MR. CROWLEY: Well, I don't think it's a matter of incentive. I think it's a matter of obligation. Iran has obligations under the Nonproliferation Treaty. It has failed to answer the questions that have been presented in a variety of fora, including at the IAEA. So it's really - the key here is not the incentives that we would provide to Iran; the key is that Iran has to come forward, answer the questions, and address the concerns of the international community.
If it does that, if it satisfies these concerns, as Secretary Clinton said many times, including yesterday on the Sunday shows, we acknowledge that under the NPT, Iran has certain rights, but with those rights come responsibilities. It's time for Iran to meet its responsibilities. Obviously, this is a central concern - not the only one, but a central concern of the United States and the international community.
Should Iran come to the meeting on Thursday and prepared to engage seriously, prepared to address those concerns, you could envision over time that there would be benefits that accrue to Iran from that. But first and foremost, this is about the responsibilities that Iran has.
QUESTION: So there are no incentives, per se? You're saying they could just have their normal rights under that - in the NPT, but under NPT --
MR. CROWLEY: Well, to - I mean, to the extent that the Iranian people want to see a more normal relationship with other countries in the region, the United States, and the international community, that opportunity is available to Iran.
But part of the process of getting to whatever benefits might accrue from a normal relationship, Iran has to meet its responsibilities. And obviously, on Thursday, we'll be looking to see, does Iran come to the meeting prepared to engage seriously? Are they prepared to open up their program to effective inspection? As Secretary Clinton said yesterday, it's not a matter of just having them assert that the program is for peaceful purposes; they now have to prove it.
QUESTION: Is it at all possible that it is for peaceful purposes, and is there any evidence out there that shows it could be?

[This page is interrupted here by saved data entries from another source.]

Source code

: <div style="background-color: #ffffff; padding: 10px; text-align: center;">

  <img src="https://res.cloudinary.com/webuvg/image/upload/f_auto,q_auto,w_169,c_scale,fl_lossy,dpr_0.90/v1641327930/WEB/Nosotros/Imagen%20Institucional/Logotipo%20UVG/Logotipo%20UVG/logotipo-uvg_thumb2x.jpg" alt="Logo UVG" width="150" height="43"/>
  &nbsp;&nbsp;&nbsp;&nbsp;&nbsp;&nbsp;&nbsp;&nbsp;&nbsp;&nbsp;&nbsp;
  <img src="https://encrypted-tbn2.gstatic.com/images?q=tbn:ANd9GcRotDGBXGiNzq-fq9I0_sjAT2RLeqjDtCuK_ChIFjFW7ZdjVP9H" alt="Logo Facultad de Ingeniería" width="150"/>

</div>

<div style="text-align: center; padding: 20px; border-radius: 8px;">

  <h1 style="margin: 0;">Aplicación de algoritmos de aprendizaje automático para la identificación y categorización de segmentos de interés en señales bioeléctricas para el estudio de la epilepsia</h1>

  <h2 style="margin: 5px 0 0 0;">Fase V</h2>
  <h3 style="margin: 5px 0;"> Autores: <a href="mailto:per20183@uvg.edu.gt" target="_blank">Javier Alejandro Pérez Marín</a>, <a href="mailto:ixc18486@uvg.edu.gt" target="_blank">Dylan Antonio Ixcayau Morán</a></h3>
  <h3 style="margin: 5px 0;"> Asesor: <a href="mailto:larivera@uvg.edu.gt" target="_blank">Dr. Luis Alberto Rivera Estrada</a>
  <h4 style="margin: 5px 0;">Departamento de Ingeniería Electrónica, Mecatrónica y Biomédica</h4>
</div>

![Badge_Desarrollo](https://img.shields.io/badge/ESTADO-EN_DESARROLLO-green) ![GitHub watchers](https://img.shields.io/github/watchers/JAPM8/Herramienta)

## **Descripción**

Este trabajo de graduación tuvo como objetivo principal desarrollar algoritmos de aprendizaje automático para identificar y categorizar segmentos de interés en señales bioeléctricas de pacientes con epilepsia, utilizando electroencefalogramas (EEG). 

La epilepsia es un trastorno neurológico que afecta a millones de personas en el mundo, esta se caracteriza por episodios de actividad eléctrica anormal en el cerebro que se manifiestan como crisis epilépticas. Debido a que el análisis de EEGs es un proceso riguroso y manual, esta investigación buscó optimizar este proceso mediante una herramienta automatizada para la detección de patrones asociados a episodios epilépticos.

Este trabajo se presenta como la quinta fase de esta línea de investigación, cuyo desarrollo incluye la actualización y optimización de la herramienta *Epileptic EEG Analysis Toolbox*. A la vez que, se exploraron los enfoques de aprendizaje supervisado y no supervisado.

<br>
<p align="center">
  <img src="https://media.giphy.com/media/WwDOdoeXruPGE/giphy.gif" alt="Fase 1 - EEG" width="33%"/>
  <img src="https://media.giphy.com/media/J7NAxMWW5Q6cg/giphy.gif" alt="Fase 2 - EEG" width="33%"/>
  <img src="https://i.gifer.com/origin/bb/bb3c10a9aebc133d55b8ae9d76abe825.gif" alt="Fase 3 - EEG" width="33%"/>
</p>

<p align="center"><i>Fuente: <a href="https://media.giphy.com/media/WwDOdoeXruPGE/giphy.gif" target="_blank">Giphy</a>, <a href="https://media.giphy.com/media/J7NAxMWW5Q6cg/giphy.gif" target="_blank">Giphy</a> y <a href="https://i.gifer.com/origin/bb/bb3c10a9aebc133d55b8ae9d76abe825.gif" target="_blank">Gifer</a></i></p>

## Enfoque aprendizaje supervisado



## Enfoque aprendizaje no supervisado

MR. CROWLEY: Well, if you have a peaceful program, why are you hiding it? If you have a peaceful program, why are you burrowing it underground? As we've outlined last week in front of the IAEA, Iran, as a member of the NPT, had the obligation to report that facility to the IAEA and failed to do so till recently.
QUESTION: What about Israel? If they - they haven't had to go through these IAEA inspections at all.
MR. CROWLEY: I'll leave it to Israel to explain its own obligations.
Kim.
QUESTION: How much - how hopeful are you that Iran will respond positively to the offer of engagement on Thursday, when just yesterday, they tested those missiles? And even though they say that it was a long-planned test, it certainly sends a rather defiant message to the international community.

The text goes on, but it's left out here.